Zimbabwe has gone from deflation to triple-digit inflation in less than three years.
The statistics office said on Monday that annual inflation surged to 175.7% in June from 97.9% in May. That’s only 29 months after Zimbabwe’s consumer prices started rising again following years of deflation.
Inflation in the southern African nation peaked at 500 billion percent in 2008, prompting the government to abandon the Zimbabwe dollar. The government last month announced the return of a national currency and said foreign ones – such as the U.S. dollar and South African rand that was widely used over the past decade – won’t be accepted as legal tender anymore.
Instead, a quasi-currency known as bond notes, which can’t be traded outside the country, and their electronic equivalent, the RTGS$, will be termed the Zimbabwe dollar.

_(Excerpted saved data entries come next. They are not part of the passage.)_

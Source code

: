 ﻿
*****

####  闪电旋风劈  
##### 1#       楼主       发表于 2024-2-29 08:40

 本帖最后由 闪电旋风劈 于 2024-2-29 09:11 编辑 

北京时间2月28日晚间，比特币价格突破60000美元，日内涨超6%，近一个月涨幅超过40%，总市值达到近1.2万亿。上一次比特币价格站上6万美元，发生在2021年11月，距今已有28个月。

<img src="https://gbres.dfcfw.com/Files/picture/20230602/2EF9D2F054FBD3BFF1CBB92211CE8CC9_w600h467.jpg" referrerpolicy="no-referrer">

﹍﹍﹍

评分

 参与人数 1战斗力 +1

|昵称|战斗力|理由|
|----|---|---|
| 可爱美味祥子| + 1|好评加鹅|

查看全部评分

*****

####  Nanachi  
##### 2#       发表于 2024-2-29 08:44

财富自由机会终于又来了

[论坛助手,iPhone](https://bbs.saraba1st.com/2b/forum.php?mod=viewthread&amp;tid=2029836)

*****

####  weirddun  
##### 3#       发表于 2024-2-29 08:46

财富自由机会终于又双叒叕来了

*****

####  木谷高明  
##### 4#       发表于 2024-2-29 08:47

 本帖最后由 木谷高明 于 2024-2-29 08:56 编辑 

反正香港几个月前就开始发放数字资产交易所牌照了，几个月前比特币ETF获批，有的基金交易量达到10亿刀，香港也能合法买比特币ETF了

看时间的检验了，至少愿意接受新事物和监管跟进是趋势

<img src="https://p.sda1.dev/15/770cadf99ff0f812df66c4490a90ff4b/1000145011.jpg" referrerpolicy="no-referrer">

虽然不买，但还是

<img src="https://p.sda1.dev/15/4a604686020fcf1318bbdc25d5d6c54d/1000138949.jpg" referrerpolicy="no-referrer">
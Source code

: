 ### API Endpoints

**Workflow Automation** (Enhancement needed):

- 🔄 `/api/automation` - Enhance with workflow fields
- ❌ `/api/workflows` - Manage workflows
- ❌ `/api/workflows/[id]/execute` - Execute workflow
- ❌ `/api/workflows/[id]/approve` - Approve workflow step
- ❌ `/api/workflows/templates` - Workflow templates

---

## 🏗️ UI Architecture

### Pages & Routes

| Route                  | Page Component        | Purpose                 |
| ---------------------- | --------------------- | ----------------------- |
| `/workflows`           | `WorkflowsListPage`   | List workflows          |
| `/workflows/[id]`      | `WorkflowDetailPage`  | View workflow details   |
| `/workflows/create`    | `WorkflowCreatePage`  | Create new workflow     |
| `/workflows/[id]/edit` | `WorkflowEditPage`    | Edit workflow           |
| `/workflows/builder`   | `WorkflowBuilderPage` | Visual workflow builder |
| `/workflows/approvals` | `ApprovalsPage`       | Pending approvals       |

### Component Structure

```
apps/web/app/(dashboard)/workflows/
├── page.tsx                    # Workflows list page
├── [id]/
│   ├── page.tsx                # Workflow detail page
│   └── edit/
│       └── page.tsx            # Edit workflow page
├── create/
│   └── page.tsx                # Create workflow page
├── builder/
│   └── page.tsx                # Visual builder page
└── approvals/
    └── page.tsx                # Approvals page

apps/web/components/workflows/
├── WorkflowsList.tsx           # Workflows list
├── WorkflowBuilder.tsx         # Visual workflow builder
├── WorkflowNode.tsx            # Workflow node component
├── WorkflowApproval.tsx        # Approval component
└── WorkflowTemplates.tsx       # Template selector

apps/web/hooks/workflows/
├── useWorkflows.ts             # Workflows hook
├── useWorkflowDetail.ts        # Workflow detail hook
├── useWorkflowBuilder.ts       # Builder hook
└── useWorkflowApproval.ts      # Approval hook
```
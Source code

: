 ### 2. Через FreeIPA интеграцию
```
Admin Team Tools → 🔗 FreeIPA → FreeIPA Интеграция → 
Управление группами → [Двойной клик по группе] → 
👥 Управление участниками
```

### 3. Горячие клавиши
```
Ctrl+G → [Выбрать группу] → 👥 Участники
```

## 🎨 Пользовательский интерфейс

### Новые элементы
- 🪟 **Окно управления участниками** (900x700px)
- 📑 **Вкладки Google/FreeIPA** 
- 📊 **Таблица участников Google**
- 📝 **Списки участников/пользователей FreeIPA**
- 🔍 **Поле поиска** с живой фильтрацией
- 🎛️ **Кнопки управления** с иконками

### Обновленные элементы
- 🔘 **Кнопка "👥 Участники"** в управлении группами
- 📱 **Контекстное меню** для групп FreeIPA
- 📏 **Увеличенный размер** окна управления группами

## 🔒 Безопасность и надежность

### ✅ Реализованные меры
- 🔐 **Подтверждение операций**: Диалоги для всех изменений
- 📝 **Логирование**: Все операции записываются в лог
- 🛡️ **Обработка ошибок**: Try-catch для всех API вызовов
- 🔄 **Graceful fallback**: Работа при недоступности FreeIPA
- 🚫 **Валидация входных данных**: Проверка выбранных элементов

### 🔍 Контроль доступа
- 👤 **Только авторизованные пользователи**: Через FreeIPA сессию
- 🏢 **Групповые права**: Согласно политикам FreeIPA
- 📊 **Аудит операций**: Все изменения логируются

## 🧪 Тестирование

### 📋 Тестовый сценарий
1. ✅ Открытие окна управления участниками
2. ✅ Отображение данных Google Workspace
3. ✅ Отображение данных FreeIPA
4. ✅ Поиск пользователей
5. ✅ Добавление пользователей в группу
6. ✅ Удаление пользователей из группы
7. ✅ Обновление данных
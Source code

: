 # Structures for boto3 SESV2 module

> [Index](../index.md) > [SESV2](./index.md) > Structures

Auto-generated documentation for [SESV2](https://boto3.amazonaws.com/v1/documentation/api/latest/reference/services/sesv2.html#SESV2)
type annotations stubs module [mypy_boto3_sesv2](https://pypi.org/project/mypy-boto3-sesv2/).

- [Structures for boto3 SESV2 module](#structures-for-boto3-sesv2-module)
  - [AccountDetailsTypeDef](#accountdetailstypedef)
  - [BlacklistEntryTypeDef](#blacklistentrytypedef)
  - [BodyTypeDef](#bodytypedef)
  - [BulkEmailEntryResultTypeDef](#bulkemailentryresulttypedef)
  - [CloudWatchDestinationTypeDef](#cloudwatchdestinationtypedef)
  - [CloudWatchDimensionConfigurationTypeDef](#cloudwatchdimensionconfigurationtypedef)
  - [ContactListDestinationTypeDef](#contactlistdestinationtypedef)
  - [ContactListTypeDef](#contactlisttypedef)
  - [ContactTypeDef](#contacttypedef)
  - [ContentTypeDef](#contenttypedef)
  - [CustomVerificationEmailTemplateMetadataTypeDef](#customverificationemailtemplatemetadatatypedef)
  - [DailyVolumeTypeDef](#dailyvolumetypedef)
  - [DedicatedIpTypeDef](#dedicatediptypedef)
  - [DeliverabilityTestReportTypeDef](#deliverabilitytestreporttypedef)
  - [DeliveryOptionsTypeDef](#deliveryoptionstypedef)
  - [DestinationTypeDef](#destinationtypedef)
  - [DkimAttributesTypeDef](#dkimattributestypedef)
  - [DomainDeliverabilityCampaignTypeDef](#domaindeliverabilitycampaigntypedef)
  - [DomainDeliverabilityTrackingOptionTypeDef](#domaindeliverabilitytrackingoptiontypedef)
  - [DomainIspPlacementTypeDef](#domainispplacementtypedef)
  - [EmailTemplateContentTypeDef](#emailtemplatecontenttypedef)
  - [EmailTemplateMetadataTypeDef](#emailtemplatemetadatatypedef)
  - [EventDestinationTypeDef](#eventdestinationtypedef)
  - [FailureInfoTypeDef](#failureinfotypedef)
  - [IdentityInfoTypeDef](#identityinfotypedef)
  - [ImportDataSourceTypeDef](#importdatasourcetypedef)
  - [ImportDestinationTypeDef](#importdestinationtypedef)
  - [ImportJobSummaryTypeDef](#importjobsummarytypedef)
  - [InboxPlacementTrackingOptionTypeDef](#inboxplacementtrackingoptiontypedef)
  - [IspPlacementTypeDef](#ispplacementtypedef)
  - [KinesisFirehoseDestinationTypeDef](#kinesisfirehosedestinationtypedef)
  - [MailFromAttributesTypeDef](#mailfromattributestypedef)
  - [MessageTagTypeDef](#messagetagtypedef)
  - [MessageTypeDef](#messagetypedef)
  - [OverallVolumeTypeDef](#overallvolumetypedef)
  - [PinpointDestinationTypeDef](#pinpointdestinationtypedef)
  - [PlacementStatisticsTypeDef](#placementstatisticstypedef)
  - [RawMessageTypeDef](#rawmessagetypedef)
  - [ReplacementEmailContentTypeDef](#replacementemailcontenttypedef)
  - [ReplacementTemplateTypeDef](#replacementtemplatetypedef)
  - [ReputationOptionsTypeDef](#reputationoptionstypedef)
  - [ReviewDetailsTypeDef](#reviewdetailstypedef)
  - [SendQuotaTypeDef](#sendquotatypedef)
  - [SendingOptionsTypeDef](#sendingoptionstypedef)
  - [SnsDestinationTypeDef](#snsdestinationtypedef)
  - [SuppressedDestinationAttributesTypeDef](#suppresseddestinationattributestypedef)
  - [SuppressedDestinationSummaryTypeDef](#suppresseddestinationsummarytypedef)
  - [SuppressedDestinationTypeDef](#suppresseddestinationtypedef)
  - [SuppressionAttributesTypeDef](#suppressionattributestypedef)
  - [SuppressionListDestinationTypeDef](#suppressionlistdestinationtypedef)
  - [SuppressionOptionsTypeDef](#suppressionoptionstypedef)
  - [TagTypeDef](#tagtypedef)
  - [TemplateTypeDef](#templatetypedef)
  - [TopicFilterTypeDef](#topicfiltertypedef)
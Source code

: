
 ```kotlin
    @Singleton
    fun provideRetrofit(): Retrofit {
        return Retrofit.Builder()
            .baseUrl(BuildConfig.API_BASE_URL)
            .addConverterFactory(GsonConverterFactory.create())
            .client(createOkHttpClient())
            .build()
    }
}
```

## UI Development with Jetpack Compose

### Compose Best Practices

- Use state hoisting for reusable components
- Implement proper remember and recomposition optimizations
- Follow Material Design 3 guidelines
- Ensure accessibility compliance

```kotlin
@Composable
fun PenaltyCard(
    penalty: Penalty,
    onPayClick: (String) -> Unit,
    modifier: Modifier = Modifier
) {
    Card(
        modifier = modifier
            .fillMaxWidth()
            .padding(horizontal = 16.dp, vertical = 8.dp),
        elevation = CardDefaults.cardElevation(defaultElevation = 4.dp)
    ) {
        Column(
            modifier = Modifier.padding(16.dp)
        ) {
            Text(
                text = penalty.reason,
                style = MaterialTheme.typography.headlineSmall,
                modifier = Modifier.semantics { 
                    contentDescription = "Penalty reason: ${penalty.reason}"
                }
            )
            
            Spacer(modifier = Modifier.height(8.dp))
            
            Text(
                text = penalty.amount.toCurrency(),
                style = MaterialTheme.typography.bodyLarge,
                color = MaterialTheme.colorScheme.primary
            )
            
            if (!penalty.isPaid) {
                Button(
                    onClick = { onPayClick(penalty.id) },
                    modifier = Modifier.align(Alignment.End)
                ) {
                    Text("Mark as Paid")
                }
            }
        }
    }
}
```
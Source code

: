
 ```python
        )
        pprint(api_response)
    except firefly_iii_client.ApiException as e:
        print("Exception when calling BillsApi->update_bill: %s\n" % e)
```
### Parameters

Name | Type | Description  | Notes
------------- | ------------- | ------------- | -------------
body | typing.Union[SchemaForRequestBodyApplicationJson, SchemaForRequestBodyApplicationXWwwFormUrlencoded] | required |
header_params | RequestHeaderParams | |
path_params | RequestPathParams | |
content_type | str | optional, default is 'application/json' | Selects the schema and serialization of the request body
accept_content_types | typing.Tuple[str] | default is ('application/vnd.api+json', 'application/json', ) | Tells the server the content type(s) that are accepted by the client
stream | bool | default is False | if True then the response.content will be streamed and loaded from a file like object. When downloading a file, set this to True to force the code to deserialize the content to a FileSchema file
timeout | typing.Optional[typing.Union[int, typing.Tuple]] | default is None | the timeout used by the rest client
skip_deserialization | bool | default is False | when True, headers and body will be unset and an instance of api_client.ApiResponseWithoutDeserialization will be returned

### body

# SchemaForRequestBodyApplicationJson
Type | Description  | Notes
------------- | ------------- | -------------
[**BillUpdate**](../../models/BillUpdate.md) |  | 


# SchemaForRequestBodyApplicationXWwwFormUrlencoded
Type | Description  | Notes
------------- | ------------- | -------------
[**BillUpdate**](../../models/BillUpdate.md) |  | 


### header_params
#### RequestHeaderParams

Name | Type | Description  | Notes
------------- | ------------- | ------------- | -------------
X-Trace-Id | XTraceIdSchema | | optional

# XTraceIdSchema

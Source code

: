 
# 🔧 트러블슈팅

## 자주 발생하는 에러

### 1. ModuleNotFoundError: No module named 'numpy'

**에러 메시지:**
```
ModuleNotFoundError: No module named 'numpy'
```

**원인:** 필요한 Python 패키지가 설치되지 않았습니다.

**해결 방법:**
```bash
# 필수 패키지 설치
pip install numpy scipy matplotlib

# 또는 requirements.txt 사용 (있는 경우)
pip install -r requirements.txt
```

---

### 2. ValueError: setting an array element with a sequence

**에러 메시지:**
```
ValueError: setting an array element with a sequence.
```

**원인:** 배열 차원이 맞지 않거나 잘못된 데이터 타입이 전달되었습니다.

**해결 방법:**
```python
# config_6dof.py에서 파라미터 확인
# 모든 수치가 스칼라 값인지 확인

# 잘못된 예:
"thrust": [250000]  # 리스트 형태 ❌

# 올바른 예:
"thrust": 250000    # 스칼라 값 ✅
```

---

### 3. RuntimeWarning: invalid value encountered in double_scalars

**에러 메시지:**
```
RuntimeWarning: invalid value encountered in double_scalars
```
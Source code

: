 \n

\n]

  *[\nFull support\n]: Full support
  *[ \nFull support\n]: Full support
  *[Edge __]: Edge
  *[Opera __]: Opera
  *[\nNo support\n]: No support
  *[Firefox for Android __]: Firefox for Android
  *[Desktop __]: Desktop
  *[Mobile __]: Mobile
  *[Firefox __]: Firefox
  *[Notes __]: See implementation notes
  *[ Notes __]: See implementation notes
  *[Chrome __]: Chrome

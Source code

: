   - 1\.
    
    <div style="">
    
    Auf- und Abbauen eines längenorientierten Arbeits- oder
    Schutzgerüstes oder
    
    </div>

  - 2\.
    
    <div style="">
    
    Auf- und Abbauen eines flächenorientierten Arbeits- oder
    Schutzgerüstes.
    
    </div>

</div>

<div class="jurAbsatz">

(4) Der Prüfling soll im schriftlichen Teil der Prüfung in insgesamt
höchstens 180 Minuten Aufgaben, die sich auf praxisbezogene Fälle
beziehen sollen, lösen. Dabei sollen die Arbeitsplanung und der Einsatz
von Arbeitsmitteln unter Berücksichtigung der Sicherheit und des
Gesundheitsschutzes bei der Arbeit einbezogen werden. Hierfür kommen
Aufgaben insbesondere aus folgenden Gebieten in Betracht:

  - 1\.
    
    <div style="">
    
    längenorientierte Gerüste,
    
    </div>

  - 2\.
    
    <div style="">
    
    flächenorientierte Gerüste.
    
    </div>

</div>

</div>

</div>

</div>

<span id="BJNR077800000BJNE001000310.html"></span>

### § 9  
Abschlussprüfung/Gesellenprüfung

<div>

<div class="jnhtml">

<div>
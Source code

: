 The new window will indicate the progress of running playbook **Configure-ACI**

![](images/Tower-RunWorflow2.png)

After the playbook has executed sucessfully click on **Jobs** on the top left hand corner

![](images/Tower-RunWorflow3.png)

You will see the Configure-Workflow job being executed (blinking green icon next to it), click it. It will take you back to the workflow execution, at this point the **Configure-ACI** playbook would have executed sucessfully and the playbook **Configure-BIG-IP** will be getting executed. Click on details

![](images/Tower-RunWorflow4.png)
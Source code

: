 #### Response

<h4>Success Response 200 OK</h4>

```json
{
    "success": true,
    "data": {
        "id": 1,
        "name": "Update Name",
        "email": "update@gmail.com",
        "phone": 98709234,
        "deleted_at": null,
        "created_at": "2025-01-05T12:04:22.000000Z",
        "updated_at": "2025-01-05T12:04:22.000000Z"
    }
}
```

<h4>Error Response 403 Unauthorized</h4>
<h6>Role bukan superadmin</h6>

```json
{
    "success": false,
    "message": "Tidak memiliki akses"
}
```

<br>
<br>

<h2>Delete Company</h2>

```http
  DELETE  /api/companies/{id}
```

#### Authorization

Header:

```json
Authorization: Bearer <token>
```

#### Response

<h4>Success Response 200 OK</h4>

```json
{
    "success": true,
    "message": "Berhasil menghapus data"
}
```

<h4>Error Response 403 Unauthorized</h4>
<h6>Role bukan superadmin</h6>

“The annual inflation may end conservatively at between 200% and 300%,” said Prosper Chitambara, a senior economist at the Labor and Economic Research Institute in Harare. “With the reintroduction of the local currency, this will put pressure as there is no production. You don’t introduce more currency when there is no production because that on its own causes inflation. We are now in hyperinflation technically.”
The new exchange rate creates a risk that more people will be driven into the black market, further starving the economy of already insufficient state revenue at a time when the country is buckling under a shortage of wheat, fuel and electricity.
The prices of food, clothing, furniture and health care all surged by more than 200% in June from a year before and the monthly inflation rate was 39.3%, according to the statistics office.
Still, Zimbabwe’s Treasury expects changes to the nation’s currency system will help rein in inflation later in the year. Finance Minister Mthuli Ncube said in June he sees the gauge below 10% by the end of the year.